Every entry is to be returned exactly as it stands; the pictures are to be dropped.

+ + + +

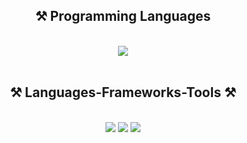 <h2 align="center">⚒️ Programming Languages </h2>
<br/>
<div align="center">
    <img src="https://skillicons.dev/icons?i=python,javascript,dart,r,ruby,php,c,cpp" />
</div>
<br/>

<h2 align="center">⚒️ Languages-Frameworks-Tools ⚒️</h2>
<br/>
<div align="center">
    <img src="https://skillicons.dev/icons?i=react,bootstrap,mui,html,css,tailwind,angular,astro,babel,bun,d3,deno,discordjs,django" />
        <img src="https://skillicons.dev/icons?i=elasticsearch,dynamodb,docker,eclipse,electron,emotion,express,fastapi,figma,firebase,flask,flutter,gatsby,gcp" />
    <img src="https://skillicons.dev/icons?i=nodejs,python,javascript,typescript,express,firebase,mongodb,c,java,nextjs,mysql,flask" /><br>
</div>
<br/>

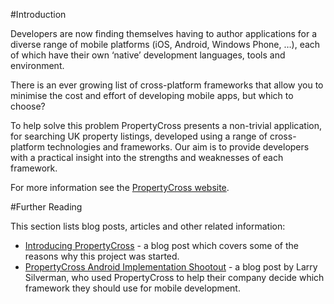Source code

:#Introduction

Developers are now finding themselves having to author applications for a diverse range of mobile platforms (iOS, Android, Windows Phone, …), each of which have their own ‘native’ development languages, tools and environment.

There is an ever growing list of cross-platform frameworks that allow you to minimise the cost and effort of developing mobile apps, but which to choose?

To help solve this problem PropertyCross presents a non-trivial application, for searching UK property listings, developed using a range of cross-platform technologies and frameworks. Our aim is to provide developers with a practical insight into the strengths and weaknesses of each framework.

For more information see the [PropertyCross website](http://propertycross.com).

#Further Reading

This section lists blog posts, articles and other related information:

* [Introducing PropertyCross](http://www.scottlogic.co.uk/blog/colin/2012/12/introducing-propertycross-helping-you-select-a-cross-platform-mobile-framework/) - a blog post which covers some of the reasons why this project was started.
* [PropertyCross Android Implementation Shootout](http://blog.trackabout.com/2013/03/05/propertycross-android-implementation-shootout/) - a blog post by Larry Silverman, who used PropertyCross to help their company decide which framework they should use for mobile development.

+ + + +

▶ _Task response_
 <h2 align="center">⚒️ Programming Languages </h2>
<br/>
<div align="center">
    <img src="https://skillicons.dev/icons?i=python,javascript,dart,r,ruby,php,c,cpp" />
</div>
<br/>

<h2 align="center">⚒️ Languages-Frameworks-Tools ⚒️</h2>
<br/>
<div align="center">
    <img src="https://skillicons.dev/icons?i=react,bootstrap,mui,html,css,tailwind,angular,astro,babel,bun,d3,deno,discordjs,django" />
        <img src="https://skillicons.dev/icons?i=elasticsearch,dynamodb,docker,eclipse,electron,emotion,express,fastapi,figma,firebase,flask,flutter,gatsby,gcp" />
    <img src="https://skillicons.dev/icons?i=nodejs,python,javascript,typescript,express,firebase,mongodb,c,java,nextjs,mysql,flask" /><br>
</div>
<br/>

Source code

:#Introduction

Developers are now finding themselves having to author applications for a diverse range of mobile platforms (iOS, Android, Windows Phone, …), each of which have their own ‘native’ development languages, tools and environment.

There is an ever growing list of cross-platform frameworks that allow you to minimise the cost and effort of developing mobile apps, but which to choose?

To help solve this problem PropertyCross presents a non-trivial application, for searching UK property listings, developed using a range of cross-platform technologies and frameworks. Our aim is to provide developers with a practical insight into the strengths and weaknesses of each framework.

For more information see the [PropertyCross website](http://propertycross.com).

#Further Reading

This section lists blog posts, articles and other related information:

* [Introducing PropertyCross](http://www.scottlogic.co.uk/blog/colin/2012/12/introducing-propertycross-helping-you-select-a-cross-platform-mobile-framework/) - a blog post which covers some of the reasons why this project was started.
* [PropertyCross Android Implementation Shootout](http://blog.trackabout.com/2013/03/05/propertycross-android-implementation-shootout/) - a blog post by Larry Silverman, who used PropertyCross to help their company decide which framework they should use for mobile development.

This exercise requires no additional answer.